December 8, 2008.
As I got up early this morning, I decided to send email and reflected over how computers and the Internet have changed all of our lives.
I remember how slow I was to use the fax, and how much money Don Slater et al. spent on phone bills and stamps, and how much times writing letters takes. And paper, a typewriter perhaps.
I’ve said it before, but it is frustrating to have this great tool and Slater didn’t have it. Think of how much better, his work would have been — easier, etc., if he could have just sent his good thinking out, and kept it in his email file.

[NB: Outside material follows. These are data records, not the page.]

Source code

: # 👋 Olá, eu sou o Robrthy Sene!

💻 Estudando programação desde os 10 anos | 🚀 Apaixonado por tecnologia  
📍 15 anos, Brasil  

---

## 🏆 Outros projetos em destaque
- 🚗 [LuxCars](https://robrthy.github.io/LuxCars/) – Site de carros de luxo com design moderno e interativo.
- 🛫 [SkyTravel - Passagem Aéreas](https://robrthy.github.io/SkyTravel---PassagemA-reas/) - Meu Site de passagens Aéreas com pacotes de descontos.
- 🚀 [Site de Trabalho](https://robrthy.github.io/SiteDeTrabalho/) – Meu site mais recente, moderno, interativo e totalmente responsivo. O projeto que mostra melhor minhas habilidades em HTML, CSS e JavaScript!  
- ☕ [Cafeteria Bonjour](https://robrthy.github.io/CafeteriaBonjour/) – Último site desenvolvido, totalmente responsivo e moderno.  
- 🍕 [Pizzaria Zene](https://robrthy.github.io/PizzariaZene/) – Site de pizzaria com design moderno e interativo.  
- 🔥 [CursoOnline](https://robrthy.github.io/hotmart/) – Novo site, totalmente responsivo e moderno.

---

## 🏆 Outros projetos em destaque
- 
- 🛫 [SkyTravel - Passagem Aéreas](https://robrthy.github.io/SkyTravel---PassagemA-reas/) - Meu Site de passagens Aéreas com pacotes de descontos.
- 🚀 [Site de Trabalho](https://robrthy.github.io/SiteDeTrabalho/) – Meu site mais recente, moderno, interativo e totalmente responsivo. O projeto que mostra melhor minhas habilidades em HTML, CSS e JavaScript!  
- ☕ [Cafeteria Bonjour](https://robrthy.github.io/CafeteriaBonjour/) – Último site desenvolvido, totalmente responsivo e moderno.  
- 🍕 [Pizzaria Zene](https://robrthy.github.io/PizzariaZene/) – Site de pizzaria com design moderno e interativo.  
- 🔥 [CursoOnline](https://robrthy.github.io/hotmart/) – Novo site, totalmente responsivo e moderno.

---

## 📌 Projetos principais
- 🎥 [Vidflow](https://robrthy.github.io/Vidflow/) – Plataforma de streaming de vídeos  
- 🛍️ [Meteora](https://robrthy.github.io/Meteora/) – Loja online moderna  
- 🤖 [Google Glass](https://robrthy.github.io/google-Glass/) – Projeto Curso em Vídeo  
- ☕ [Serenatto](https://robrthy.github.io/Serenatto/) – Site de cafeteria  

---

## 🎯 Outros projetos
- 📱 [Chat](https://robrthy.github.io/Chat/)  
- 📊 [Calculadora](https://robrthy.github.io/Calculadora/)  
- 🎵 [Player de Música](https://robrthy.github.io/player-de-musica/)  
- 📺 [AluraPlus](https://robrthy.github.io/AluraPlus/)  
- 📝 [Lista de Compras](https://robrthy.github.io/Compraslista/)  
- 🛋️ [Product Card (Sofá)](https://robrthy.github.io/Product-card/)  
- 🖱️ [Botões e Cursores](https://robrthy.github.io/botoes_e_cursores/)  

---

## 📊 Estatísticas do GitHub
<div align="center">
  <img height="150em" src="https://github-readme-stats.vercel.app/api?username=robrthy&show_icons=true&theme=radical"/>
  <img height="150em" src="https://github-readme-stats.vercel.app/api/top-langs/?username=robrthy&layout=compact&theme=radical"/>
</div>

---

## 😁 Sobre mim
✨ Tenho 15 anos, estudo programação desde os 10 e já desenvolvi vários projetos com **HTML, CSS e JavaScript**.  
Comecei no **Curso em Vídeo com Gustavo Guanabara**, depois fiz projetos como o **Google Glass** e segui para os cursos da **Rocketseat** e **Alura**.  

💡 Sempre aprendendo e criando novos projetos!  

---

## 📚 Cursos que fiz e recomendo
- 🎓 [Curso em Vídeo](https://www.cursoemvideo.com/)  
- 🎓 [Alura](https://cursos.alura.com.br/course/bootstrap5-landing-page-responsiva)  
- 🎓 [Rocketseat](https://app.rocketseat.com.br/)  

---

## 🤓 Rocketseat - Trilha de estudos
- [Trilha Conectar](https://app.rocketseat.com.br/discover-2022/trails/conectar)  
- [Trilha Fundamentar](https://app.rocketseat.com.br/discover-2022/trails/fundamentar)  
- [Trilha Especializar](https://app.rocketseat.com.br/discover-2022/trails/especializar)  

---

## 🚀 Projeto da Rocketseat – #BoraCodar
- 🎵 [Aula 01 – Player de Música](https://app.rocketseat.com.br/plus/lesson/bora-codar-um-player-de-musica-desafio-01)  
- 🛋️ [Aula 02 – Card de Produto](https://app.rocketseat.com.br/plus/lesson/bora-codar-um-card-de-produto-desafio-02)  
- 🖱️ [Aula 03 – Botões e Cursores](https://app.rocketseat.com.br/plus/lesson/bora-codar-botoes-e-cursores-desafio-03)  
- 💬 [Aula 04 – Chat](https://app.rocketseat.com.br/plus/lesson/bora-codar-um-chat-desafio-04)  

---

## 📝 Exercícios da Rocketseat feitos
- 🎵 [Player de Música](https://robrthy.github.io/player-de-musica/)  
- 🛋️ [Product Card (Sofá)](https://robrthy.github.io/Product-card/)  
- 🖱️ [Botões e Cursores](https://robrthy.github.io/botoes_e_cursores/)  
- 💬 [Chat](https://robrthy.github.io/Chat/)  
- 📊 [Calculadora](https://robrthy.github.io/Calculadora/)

Count the number of e-mails I sent this morning, I think five, but I sent each of them to dozens of people. Now perhaps they didn’t want them, but that is irrelevant: it cost me nothing, and at least they can’t say that they never heard the views expressed, often not mine but those of someone I think are worth sharing. I will send copies of this to Jim Schneider and others, as the point is valid for them too.
The Internet gets me the news, and I use the Internet to then share it, pass it along, often with my thoughts, just as Jim Kepner did in the “Tangents” column in ONE magazine. I doubt most of us would communicate as we do if we had to phone or write letters — this is so fast, and easy, even if we write shallow things, it is easy to glance at an e-mail and delete it. And in rare cases, as in looking back at some of Jim Kepner’s articles, and thoughts, we can learn from what was said in the ’50s and ’60s and remember how it was and perhaps use the information today.
Maybe even now there would not be the interest, but think about what Dorr Legg could have done with his lectures, he could do them on line —I still don’t understand it, but there are apparently several universities only on line, one sponsored by Western State Governors.
Even though our enemies can also use this resource, it is “sinful” for us and our community/movement not to use this resource (you could say God-given?).